Deconstructing the official narrative advanced by the Houthis regarding the so-called “major espionage network” is a necessary step in uncovering the campaign’s underlying dimensions. An examination of the forces driving the security announcement reveals a multifaceted strategy designed to secure domestic and external gains that extend well beyond the purported intelligence achievement. By analysing the details of the declared narrative, it becomes possible to discern the campaign’s true motivations and to assess its broader implications.

The use of the campaign as a mechanism for managing major security failures and implementing a “paranoia management” strategy is one of its primary drivers. The November 2025 announcement served as a direct narrative counteroffensive aimed at absorbing the shock of significant intelligence breaches. In August 2025, an Israeli airstrike killed 11 senior Houthi officials, including the Prime Minister of the Houthi government, Ahmad al-Rahawi, [2]and critically wounded Chief of Staff Muhammad Abd al-Karim al-Ghamari, who later succumbed to his injuries in October 2025. This event, acknowledged by Houthi leadership as a “serious security breach”, represented a catastrophic intelligence failure. The setback went beyond the loss of one of the group’s most prominent leaders; it posed a direct challenge to its cultivated image of impenetrable security, thereby necessitating a carefully constructed narrative response to reframe the defeat.

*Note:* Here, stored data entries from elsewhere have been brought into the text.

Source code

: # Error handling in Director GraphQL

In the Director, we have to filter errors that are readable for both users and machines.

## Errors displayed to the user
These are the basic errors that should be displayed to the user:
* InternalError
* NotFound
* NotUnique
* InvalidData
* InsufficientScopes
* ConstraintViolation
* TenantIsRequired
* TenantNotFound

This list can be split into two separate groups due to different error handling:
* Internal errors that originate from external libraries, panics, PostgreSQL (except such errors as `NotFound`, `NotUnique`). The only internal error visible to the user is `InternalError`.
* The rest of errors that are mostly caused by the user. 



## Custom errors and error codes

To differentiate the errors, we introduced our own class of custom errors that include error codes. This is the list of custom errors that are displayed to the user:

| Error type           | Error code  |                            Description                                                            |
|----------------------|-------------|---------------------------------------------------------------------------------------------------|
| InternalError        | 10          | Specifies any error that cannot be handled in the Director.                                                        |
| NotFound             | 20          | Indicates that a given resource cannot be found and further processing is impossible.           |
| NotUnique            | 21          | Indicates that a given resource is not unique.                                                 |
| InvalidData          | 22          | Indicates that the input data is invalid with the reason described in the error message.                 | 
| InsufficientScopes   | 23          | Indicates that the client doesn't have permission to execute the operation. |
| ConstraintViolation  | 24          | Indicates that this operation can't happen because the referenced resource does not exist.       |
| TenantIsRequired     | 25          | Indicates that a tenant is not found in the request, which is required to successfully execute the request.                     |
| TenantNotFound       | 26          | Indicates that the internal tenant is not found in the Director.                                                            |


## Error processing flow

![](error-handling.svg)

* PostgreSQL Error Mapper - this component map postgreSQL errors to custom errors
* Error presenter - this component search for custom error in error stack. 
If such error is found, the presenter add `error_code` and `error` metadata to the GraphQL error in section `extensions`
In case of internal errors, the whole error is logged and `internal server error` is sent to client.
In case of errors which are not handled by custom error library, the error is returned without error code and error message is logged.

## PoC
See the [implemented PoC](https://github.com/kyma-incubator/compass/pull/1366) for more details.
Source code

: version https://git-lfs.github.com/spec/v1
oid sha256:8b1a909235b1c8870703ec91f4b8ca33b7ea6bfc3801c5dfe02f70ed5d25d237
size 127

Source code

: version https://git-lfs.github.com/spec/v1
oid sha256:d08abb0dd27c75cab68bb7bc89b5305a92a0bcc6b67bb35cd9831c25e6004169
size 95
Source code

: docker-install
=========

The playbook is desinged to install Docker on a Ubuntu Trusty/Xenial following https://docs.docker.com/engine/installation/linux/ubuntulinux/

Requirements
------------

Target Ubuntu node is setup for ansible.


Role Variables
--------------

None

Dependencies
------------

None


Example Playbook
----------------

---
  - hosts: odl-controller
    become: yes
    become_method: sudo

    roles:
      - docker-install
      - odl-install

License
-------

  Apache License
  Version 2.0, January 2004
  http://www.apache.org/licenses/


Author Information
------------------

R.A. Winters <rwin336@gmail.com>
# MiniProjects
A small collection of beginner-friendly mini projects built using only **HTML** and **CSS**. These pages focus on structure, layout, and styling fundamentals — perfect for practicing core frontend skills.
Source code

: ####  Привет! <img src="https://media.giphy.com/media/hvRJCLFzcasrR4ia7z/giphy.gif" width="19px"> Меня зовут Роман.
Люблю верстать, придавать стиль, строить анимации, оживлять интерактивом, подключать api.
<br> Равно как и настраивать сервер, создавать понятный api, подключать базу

The Israeli strikes that followed the August attack further deepened the crisis of confidence in the Houthi security apparatus, particularly the September 2025 operations, [3] which exposed the system’s vulnerabilities in countering sophisticated, high-tech intelligence activities. In the aftermath of these successive breaches, a climate of suspicion and disorientation permeated Houthi ranks, prompting Acting Prime Minister Mohammed Miftah to acknowledge a “serious security breach” and to affirm that they were confronting a “large intelligence apparatus.” [4] In immediate response, Houthi security agencies launched a wide-ranging arrest campaign on 31 August 2025, initially targeting United Nations staff and humanitarian aid workers on charges of espionage, before expanding to encompass anyone suspected of collaboration with external actors. [5] This suffocating security environment paved the way for the “spy network” announcement to function as an ideal scapegoat.

Constructing the “Cosmic Conspiracy”: Details of the Operation And the plotting of those – it will perish

The Houthi response to the security breach extended beyond conventional countermeasures, taking the form of a comprehensive counter-narrative. This narrative sought to manufacture a major intelligence victory capable of obscuring the catastrophic security failure and restoring confidence in the movement’s compromised security apparatus.

According to Houthi security announcements in November 2025, the network was described as operating under a “joint operations room” comprising the U.S. Central Intelligence Agency (CIA), the Israeli Mossad, and Saudi intelligence. The centre was alleged to be based in the Kingdom of Saudi Arabia, [6] thereby placing Riyadh at the heart of the purported “conspiracy” as the operational arm of the U.S.–Israeli project.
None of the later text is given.